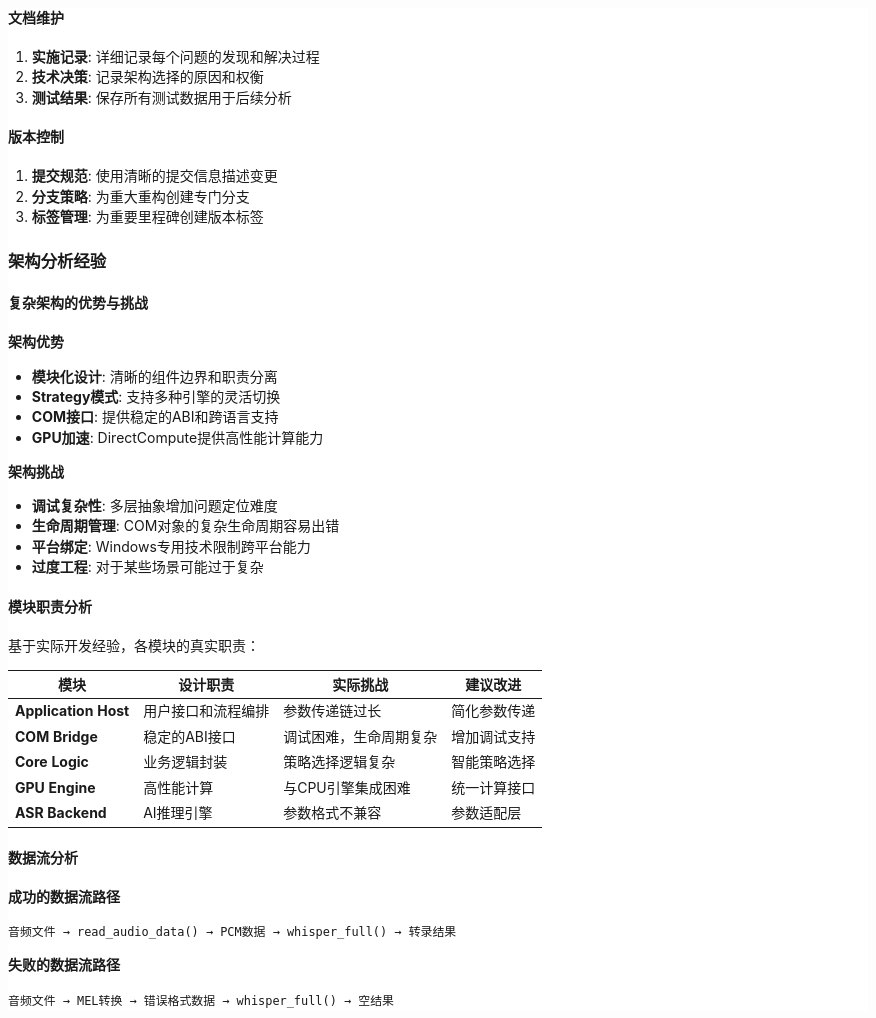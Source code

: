 #### 文档维护

1. **实施记录**: 详细记录每个问题的发现和解决过程
2. **技术决策**: 记录架构选择的原因和权衡
3. **测试结果**: 保存所有测试数据用于后续分析

#### 版本控制

1. **提交规范**: 使用清晰的提交信息描述变更
2. **分支策略**: 为重大重构创建专门分支
3. **标签管理**: 为重要里程碑创建版本标签

### 架构分析经验

#### 复杂架构的优势与挑战

**架构优势**
- **模块化设计**: 清晰的组件边界和职责分离
- **Strategy模式**: 支持多种引擎的灵活切换
- **COM接口**: 提供稳定的ABI和跨语言支持
- **GPU加速**: DirectCompute提供高性能计算能力

**架构挑战**
- **调试复杂性**: 多层抽象增加问题定位难度
- **生命周期管理**: COM对象的复杂生命周期容易出错
- **平台绑定**: Windows专用技术限制跨平台能力
- **过度工程**: 对于某些场景可能过于复杂

#### 模块职责分析

基于实际开发经验，各模块的真实职责：

| 模块 | 设计职责 | 实际挑战 | 建议改进 |
|------|---------|---------|---------|
| **Application Host** | 用户接口和流程编排 | 参数传递链过长 | 简化参数传递 |
| **COM Bridge** | 稳定的ABI接口 | 调试困难，生命周期复杂 | 增加调试支持 |
| **Core Logic** | 业务逻辑封装 | 策略选择逻辑复杂 | 智能策略选择 |
| **GPU Engine** | 高性能计算 | 与CPU引擎集成困难 | 统一计算接口 |
| **ASR Backend** | AI推理引擎 | 参数格式不兼容 | 参数适配层 |

#### 数据流分析

**成功的数据流路径**
```
音频文件 → read_audio_data() → PCM数据 → whisper_full() → 转录结果
```

**失败的数据流路径**
```
音频文件 → MEL转换 → 错误格式数据 → whisper_full() → 空结果
```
::::::::::
» **Activity**:
Each entry above should be reproduced exactly, with the pictures removed.

» **Solution**:
Source code

: #### 文档维护

1. **实施记录**: 详细记录每个问题的发现和解决过程
2. **技术决策**: 记录架构选择的原因和权衡
3. **测试结果**: 保存所有测试数据用于后续分析

#### 版本控制

1. **提交规范**: 使用清晰的提交信息描述变更
2. **分支策略**: 为重大重构创建专门分支
3. **标签管理**: 为重要里程碑创建版本标签

### 架构分析经验

#### 复杂架构的优势与挑战

**架构优势**
- **模块化设计**: 清晰的组件边界和职责分离
- **Strategy模式**: 支持多种引擎的灵活切换
- **COM接口**: 提供稳定的ABI和跨语言支持
- **GPU加速**: DirectCompute提供高性能计算能力

**架构挑战**
- **调试复杂性**: 多层抽象增加问题定位难度
- **生命周期管理**: COM对象的复杂生命周期容易出错
- **平台绑定**: Windows专用技术限制跨平台能力
- **过度工程**: 对于某些场景可能过于复杂

#### 模块职责分析

基于实际开发经验，各模块的真实职责：

| 模块 | 设计职责 | 实际挑战 | 建议改进 |
|------|---------|---------|---------|
| **Application Host** | 用户接口和流程编排 | 参数传递链过长 | 简化参数传递 |
| **COM Bridge** | 稳定的ABI接口 | 调试困难，生命周期复杂 | 增加调试支持 |
| **Core Logic** | 业务逻辑封装 | 策略选择逻辑复杂 | 智能策略选择 |
| **GPU Engine** | 高性能计算 | 与CPU引擎集成困难 | 统一计算接口 |
| **ASR Backend** | AI推理引擎 | 参数格式不兼容 | 参数适配层 |

#### 数据流分析

**成功的数据流路径**
```
音频文件 → read_audio_data() → PCM数据 → whisper_full() → 转录结果
```

**失败的数据流路径**
```
音频文件 → MEL转换 → 错误格式数据 → whisper_full() → 空结果
```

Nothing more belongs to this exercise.